------ PROVIDED INFORMATION ------

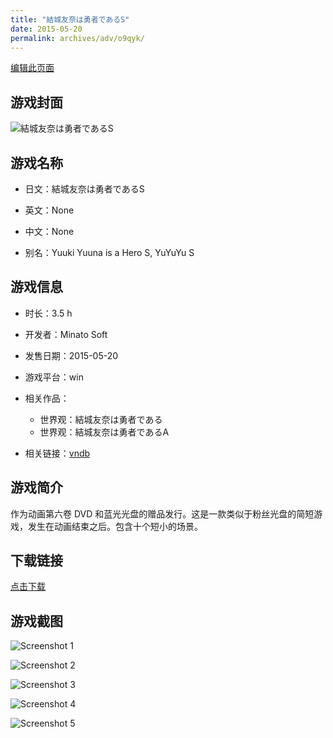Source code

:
 ```yaml
---
title: "結城友奈は勇者であるS"
date: 2015-05-20
permalink: archives/adv/o9qyk/
---
```

[编辑此页面](https://github.com/ACG-3/ADV3-source/blob/main/source/_posts/%E7%B5%90%E5%9F%8E%E5%8F%8B%E5%A5%88%E3%81%AF%E5%8B%87%E8%80%85%E3%81%A7%E3%81%82%E3%82%8BS.md)

## 游戏封面

![結城友奈は勇者であるS](https://pan.timero.xyz/d/onedrive/img_lib_001/%E7%B5%90%E5%9F%8E%E5%8F%8B%E5%A5%88%E3%81%AF%E5%8B%87%E8%80%85%E3%81%A7%E3%81%82%E3%82%8BS_cover.avif)


## 游戏名称

- 日文：結城友奈は勇者であるS
- 英文：None
- 中文：None

- 别名：Yuuki Yuuna is a Hero S, YuYuYu S


## 游戏信息

- 时长：3.5 h
- 开发者：Minato Soft
- 发售日期：2015-05-20
- 游戏平台：win
- 相关作品：
   - 世界观：結城友奈は勇者である
   - 世界观：結城友奈は勇者であるA

- 相关链接：[vndb](https://vndb.org/v16682)


## 游戏简介

作为动画第六卷 DVD 和蓝光光盘的赠品发行。这是一款类似于粉丝光盘的简短游戏，发生在动画结束之后。包含十个短小的场景。


## 下载链接

[点击下载](https://pan.timero.xyz/onedrive/adv_lib_001/%E7%B5%90%E5%9F%8E%E5%8F%8B%E5%A5%88%E3%81%AF%E5%8B%87%E8%80%85%E3%81%A7%E3%81%82%E3%82%8BS)


## 游戏截图


![Screenshot 1](https://pan.timero.xyz/d/onedrive/img_lib_001/%E7%B5%90%E5%9F%8E%E5%8F%8B%E5%A5%88%E3%81%AF%E5%8B%87%E8%80%85%E3%81%A7%E3%81%82%E3%82%8BS_Screenshot_1.avif)

![Screenshot 2](https://pan.timero.xyz/d/onedrive/img_lib_001/%E7%B5%90%E5%9F%8E%E5%8F%8B%E5%A5%88%E3%81%AF%E5%8B%87%E8%80%85%E3%81%A7%E3%81%82%E3%82%8BS_Screenshot_2.avif)

![Screenshot 3](https://pan.timero.xyz/d/onedrive/img_lib_001/%E7%B5%90%E5%9F%8E%E5%8F%8B%E5%A5%88%E3%81%AF%E5%8B%87%E8%80%85%E3%81%A7%E3%81%82%E3%82%8BS_Screenshot_3.avif)

![Screenshot 4](https://pan.timero.xyz/d/onedrive/img_lib_001/%E7%B5%90%E5%9F%8E%E5%8F%8B%E5%A5%88%E3%81%AF%E5%8B%87%E8%80%85%E3%81%A7%E3%81%82%E3%82%8BS_Screenshot_4.avif)

![Screenshot 5](https://pan.timero.xyz/d/onedrive/img_lib_001/%E7%B5%90%E5%9F%8E%E5%8F%8B%E5%A5%88%E3%81%AF%E5%8B%87%E8%80%85%E3%81%A7%E3%81%82%E3%82%8BS_Screenshot_5.avif)

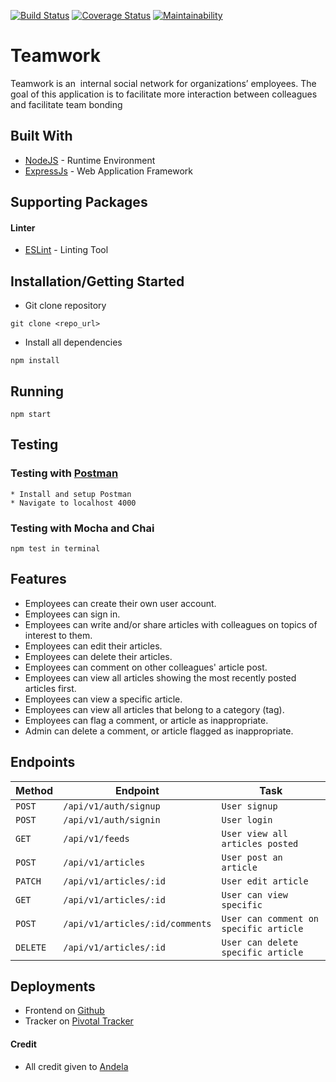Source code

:
[![Build Status](https://travis-ci.org/banobepascal/teamwork.svg?branch=develop)](https://travis-ci.org/banobepascal/teamwork)
[![Coverage Status](https://coveralls.io/repos/github/banobepascal/teamwork/badge.svg)](https://coveralls.io/github/banobepascal/teamwork)
[![Maintainability](https://api.codeclimate.com/v1/badges/86ae0e9e83da59c9f077/maintainability)](https://codeclimate.com/github/banobepascal/teamwork/maintainability)


# Teamwork
Teamwork is an ​ internal social network for organizations’ employees. The goal of this
application is to facilitate more interaction between colleagues and facilitate team bonding

## Built With

* [NodeJS](https://nodejs.org/) - Runtime Environment
* [ExpressJs](https://expressjs.com/) - Web Application Framework


## Supporting Packages
#### Linter

* [ESLint](https://eslint.org/) - Linting Tool

## Installation/Getting Started
* Git clone repository
``` 
git clone <repo_url>
```

* Install all dependencies
```
npm install
```
## Running
```
npm start
```

## Testing

### Testing with [Postman](www.postman.com)
```
* Install and setup Postman 
* Navigate to localhost 4000 
```

### Testing with Mocha and Chai
```
npm test in terminal
```
## Features
* Employees can create their own user account.
* Employees can sign in.
* Employees can write and/or share articles with colleagues on topics of interest to them.
* Employees can edit their articles.
* Employees can delete their articles.
* Employees can comment on other colleagues' article post.
* Employees can view all articles showing the most recently posted articles first.
* Employees can view a specific article.
* Employees can view all articles that belong to a category (tag).
* Employees can flag a comment, or article as inappropriate.
* Admin can delete a comment, or article flagged as inappropriate.

## Endpoints
|  Method  |  Endpoint  |  Task  |
|  --- |  --- |  ---  |
|  `POST`  |  `/api/v1/auth/signup`  |  `User signup`  |
|  `POST`  |  `/api/v1/auth/signin`  |  `User login`  |
|  `GET`  |  `/api/v1/feeds`  |  `User view all articles posted`  |
|  `POST`  |  `/api/v1/articles`  |  `User post an article`  |
|  `PATCH`  |  `/api/v1/articles/:id`  |  `User edit article`  |
|  `GET`  |  `/api/v1/articles/:id`  |  `User can view specific`  |
|  `POST`  |  `/api/v1/articles/:id/comments`  |  `User can comment on specific article`  |
|  `DELETE`  |  `/api/v1/articles/:id`  |  `User can delete specific article`  |

## Deployments
* Frontend on [Github](https://banobepascal.github.io/teamwork/ui/)
* Tracker on [Pivotal Tracker](https://www.pivotaltracker.com/n/projects/2395736)

#### Credit
* All credit given to [Andela](https://andela.com)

------

Now transcribe the lines above exactly, starting at the line containing "- 日文：結城友奈は勇者であるS" and ending at the line containing "Teamwork is an", both lines included, pictures excluded.

- 日文：結城友奈は勇者であるS
- 英文：None
- 中文：None

- 别名：Yuuki Yuuna is a Hero S, YuYuYu S


## 游戏信息

- 时长：3.5 h
- 开发者：Minato Soft
- 发售日期：2015-05-20
- 游戏平台：win
- 相关作品：
   - 世界观：結城友奈は勇者である
   - 世界观：結城友奈は勇者であるA

- 相关链接：[vndb](https://vndb.org/v16682)


## 游戏简介

作为动画第六卷 DVD 和蓝光光盘的赠品发行。这是一款类似于粉丝光盘的简短游戏，发生在动画结束之后。包含十个短小的场景。


## 下载链接

[点击下载](https://pan.timero.xyz/onedrive/adv_lib_001/%E7%B5%90%E5%9F%8E%E5%8F%8B%E5%A5%88%E3%81%AF%E5%8B%87%E8%80%85%E3%81%A7%E3%81%82%E3%82%8BS)


## 游戏截图


![Screenshot 1](https://pan.timero.xyz/d/onedrive/img_lib_001/%E7%B5%90%E5%9F%8E%E5%8F%8B%E5%A5%88%E3%81%AF%E5%8B%87%E8%80%85%E3%81%A7%E3%81%82%E3%82%8BS_Screenshot_1.avif)

![Screenshot 2](https://pan.timero.xyz/d/onedrive/img_lib_001/%E7%B5%90%E5%9F%8E%E5%8F%8B%E5%A5%88%E3%81%AF%E5%8B%87%E8%80%85%E3%81%A7%E3%81%82%E3%82%8BS_Screenshot_2.avif)

![Screenshot 3](https://pan.timero.xyz/d/onedrive/img_lib_001/%E7%B5%90%E5%9F%8E%E5%8F%8B%E5%A5%88%E3%81%AF%E5%8B%87%E8%80%85%E3%81%A7%E3%81%82%E3%82%8BS_Screenshot_3.avif)

![Screenshot 4](https://pan.timero.xyz/d/onedrive/img_lib_001/%E7%B5%90%E5%9F%8E%E5%8F%8B%E5%A5%88%E3%81%AF%E5%8B%87%E8%80%85%E3%81%A7%E3%81%82%E3%82%8BS_Screenshot_4.avif)

![Screenshot 5](https://pan.timero.xyz/d/onedrive/img_lib_001/%E7%B5%90%E5%9F%8E%E5%8F%8B%E5%A5%88%E3%81%AF%E5%8B%87%E8%80%85%E3%81%A7%E3%81%82%E3%82%8BS_Screenshot_5.avif)

Source code

:
[![Build Status](https://travis-ci.org/banobepascal/teamwork.svg?branch=develop)](https://travis-ci.org/banobepascal/teamwork)
[![Coverage Status](https://coveralls.io/repos/github/banobepascal/teamwork/badge.svg)](https://coveralls.io/github/banobepascal/teamwork)
[![Maintainability](https://api.codeclimate.com/v1/badges/86ae0e9e83da59c9f077/maintainability)](https://codeclimate.com/github/banobepascal/teamwork/maintainability)


# Teamwork
Teamwork is an ​ internal social network for organizations’ employees. The goal of this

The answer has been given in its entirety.